Implement basic DataContainer

Description

As discussed in the MC use case (#113 (closed)) the ensembles in the Monte Carlo module should own a container that handles the data produced during an MC run. These data should be sufficient to repeat (data provenance) and restart the run. This means that the data container (DataContainer) class should handle

  • meta data (run when, possibly by whom and where, name of ensemble, etc)
  • run information (including the initial settings associated with the ensemble, atomic structure, set up of prng, etc)
  • data as a function of MC step
    • observables and parameters of the ensemble, such as energy, concentration
    • observables generated by observers, such as short-range order parameters, configurations

The class should be added to the mchammer/data_container.py module and has to provide functions that enable e.g., initialization of an Ensemble class

class BaseEnsemble:
    def __init__(self, atoms, ...):
        ...
        self.data = DataContainer(..., atoms)

class DataContainer:
    def __init__(self, atoms, ...):
        ...
        self.__structure = atoms.copy()

    @property
    def structure(self):
        return self.__structure.copy()

class SomeEnsemble(BaseEnsemble):
    def __init__(self, ...):
        ...
        # call base class constructor
        self.data.add_parameter('temperature', 300.0)
        self.data.add_parameter('chemical-potential-difference', -0.5)
        self.data.add_observable('energy', float)

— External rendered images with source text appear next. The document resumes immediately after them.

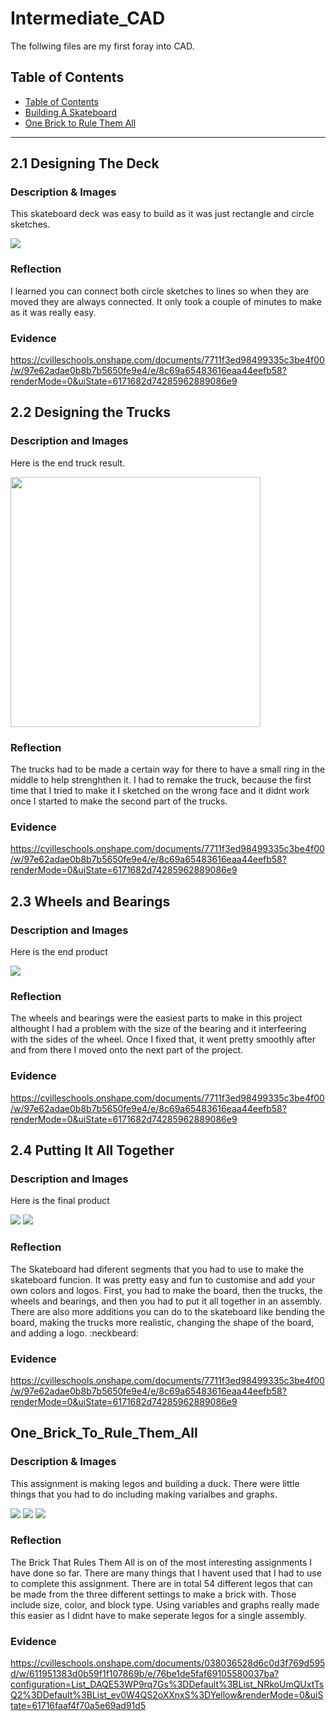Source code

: # Intermediate_CAD
The follwing files are my first foray into CAD.

## Table of Contents
* [Table of Contents](#TableOfContents)
* [Building A Skateboard](#Building_A_Skateboard)
* [One Brick to Rule Them All](#One_Brick_to_Rule_Them_All)
---

## 2.1 Designing The Deck

### Description & Images
This skateboard deck was easy to build as it was just rectangle and circle sketches. 

<img src="https://user-images.githubusercontent.com/71342195/138284141-09e13126-1f95-460a-8726-3d39683ced28.png">

### Reflection
I learned you can connect both circle sketches to lines so when they are moved they are always connected. It only took a couple of minutes to make as it was really easy.

### Evidence
https://cvilleschools.onshape.com/documents/7711f3ed98499335c3be4f00/w/97e62adae0b8b7b5650fe9e4/e/8c69a65483616eaa44eefb58?renderMode=0&uiState=6171682d74285962889086e9

## 2.2 Designing the Trucks


### Description and Images 
Here is the end truck result.

<img src="https://user-images.githubusercontent.com/71342195/138284013-de2dab76-2549-4a1c-acbc-b02f35a46f02.png" width="400px">

### Reflection
The trucks had to be made a certain way for there to have a small ring in the middle to help strenghthen it. I had to remake the truck, because the first time that I tried to make it I sketched on the wrong face and it didnt work once I started to make the second part of the trucks.

### Evidence
https://cvilleschools.onshape.com/documents/7711f3ed98499335c3be4f00/w/97e62adae0b8b7b5650fe9e4/e/8c69a65483616eaa44eefb58?renderMode=0&uiState=6171682d74285962889086e9

## 2.3 Wheels and Bearings

### Description and Images
Here is the end product

<img src="https://user-images.githubusercontent.com/71342195/140325295-16c9ff76-b7af-43f7-8f85-0525c4f43481.png">


### Reflection 
The wheels and bearings were the easiest parts to make in this project althought I had a problem with the size of the bearing and it interfeering with the sides of the wheel. Once I fixed that, it went pretty smoothly after and from there I moved onto the next part of the project.

### Evidence
https://cvilleschools.onshape.com/documents/7711f3ed98499335c3be4f00/w/97e62adae0b8b7b5650fe9e4/e/8c69a65483616eaa44eefb58?renderMode=0&uiState=6171682d74285962889086e9

## 2.4 Putting It All Together

### Description and Images
Here is the final product

<img src="https://user-images.githubusercontent.com/71342195/140325515-249e2466-fab2-4a08-81d0-9621ad24de9c.png">

<img src="https://user-images.githubusercontent.com/71342195/140325694-a867e856-7921-4db3-a753-09469ee4b702.png">

### Reflection
The Skateboard had diferent segments that you had to use to make the skateboard funcion. It was pretty easy and fun to customise and add your own colors and logos. First, you had to make the board, then the trucks, the wheels and bearings, and then you had to put it all together in an assembly. There are also more additions you can do to the skateboard like bending the board, making the trucks more realistic, changing the shape of the board, and adding a logo. :neckbeard:      

### Evidence
https://cvilleschools.onshape.com/documents/7711f3ed98499335c3be4f00/w/97e62adae0b8b7b5650fe9e4/e/8c69a65483616eaa44eefb58?renderMode=0&uiState=6171682d74285962889086e9

## One_Brick_To_Rule_Them_All

### Description & Images
This assignment is making legos and  building a duck. There were little things that you had to do including making varialbes and graphs.

<img src="https://user-images.githubusercontent.com/71342195/138289143-c76eb2ef-cb34-4f4a-907d-38d5d237de31.png"> <img src="https://user-images.githubusercontent.com/71342195/138289448-4bc8b72f-717e-4845-8661-14251ca37e29.png"> <img src="https://user-images.githubusercontent.com/71342195/138289561-a2604c6d-7a5d-44d8-be02-d8a956e8541b.png">

### Reflection
The Brick That Rules Them All is on of the most interesting assignments I have done so far. There are many things that I havent used that I had to use to complete this assignment. There are in total 54 different legos that can be made from the three different settings to make a brick with. Those include size, color, and block type. Using variables and graphs really made this easier as I didnt have to make seperate legos for a single assembly. 

### Evidence
https://cvilleschools.onshape.com/documents/038036528d6c0d3f769d595d/w/611951383d0b59f1f107869b/e/76be1de5faf69105580037ba?configuration=List_DAQE53WP9rq7Gs%3DDefault%3BList_NRkoUmQUxtTsQ2%3DDefault%3BList_ev0W4QS2oXXnxS%3DYellow&renderMode=0&uiState=61716faaf4f70a5e69ad91d5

        # the duplication of temperature is intentional since temperature
        # is both a parameter that is needed for restarting and an observable
        # that could be included in the output stream
        self.data.add_observable('temperature', float)

        for obs in self.observers:
            # obs.property_type would probably be `list`
            self.data.add_observable(obs.tag, obs.property_type)

During an MC run one would need to add data to the DataContainer object

self.data.append(self.mcstep, 'energy', energy)
if self.mcstep % self.minimum_interval == 0:
    for obs in self.observers:
        if self.mcstep % obs.interval == 0:
            self.data.append(self.mcstep, obs.tag, obs.get_observable(...))

Note that ensemble parameter such as temperature or chemical potential would usually not be appended at every MC cycle but only when the they are explicitly being changed, e.g.,

class SomeEnsemble(BaseEnsemble):
    @x.setter
    def temperature(self, temperature):
        self.temperature = temperature
        self.data.append(self.mcstep, 'temperature', temperature)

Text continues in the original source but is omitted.